Is your product or service as good as it can possibly be? It is even close?
Marketing works when the product and service not only works but works well.
If you have excellent customer service, pay attention to your customers’ needs, and work on research and development, half the battle is won and it helps your SEO.
How? Having a better product improves your online presence in the following ways:
- More brand mentions – When word of mouth spreads, more people will search for your brand on Google. More brand mentions = more brand credibility = more authority = higher rankings
- Reviews – When you have a great product or service, you’ll naturally gain more online reviews, which is a ranking factor, especially for local SEO.
- Content marketing – When you have a great product, you’ll have more confidence to use content marketing to promote it. Part of the reason why some small businesses fail at marketing is simply a lack of confidence in the business itself.
Find Unique Ways to Build Your E-Mail List
An e-mail list gives you a direct channel to potential customers.
What do most businesses do?
They stick a teeny tiny little box on the sidebar of their website that says “sign-up for free updates.” What a sexy and creative marketing idea that is. If you want to build your e-mail list, you have to be both creative and aggressive about how you build it.
Use a Pop Up Software
“Ugh, not pop-ups,” you say!
You don’t want to interrupt your audience and scare them away, right?

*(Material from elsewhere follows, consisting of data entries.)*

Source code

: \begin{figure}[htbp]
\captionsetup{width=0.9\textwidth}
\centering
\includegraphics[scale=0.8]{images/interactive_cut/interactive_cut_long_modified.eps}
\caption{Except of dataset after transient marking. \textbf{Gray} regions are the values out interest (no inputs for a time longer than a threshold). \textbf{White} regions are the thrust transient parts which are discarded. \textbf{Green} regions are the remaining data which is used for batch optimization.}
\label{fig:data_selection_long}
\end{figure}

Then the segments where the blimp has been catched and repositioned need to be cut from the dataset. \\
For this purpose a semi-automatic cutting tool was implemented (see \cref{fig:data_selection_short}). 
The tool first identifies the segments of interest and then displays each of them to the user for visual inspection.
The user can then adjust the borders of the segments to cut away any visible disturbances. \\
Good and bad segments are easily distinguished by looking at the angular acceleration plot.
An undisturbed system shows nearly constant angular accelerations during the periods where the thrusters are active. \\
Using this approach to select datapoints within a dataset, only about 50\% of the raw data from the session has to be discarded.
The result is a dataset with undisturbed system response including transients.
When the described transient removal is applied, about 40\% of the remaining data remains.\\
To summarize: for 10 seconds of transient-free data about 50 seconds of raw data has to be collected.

Pop-ups don’t scare people away. Poor and lazy marketing does.
A smart pop up entices the visitor to sign-up instead of trying to coerce them.
Sumo provides pop-up software that’s easy to use. They also do a great job of using it themselves.
Look at this example:
Note what they do well here:
- Exclusivity – They use phrases like “peek inside” and “vault” to persuade you to get their secret content. Creating exclusive content you don’t share anywhere else speaks to our desire to be part of the “in crowd”
- Benefits list – Notice that all three bullet points talk about aspects of the content that would benefit someone with a Shopify store
- Word choice for the button – Using a phrase like “sign-up” makes people feel like they’re being begged to join yet-another-boring-ass-newsletter. “Get Access Now” speaks to exclusivity
Content Upgrades
Content upgrades are offers for exclusive pieces of content you add into the body of your content itself.
Like this:
You give someone access to an exclusive piece of content based on the content they’re already reading.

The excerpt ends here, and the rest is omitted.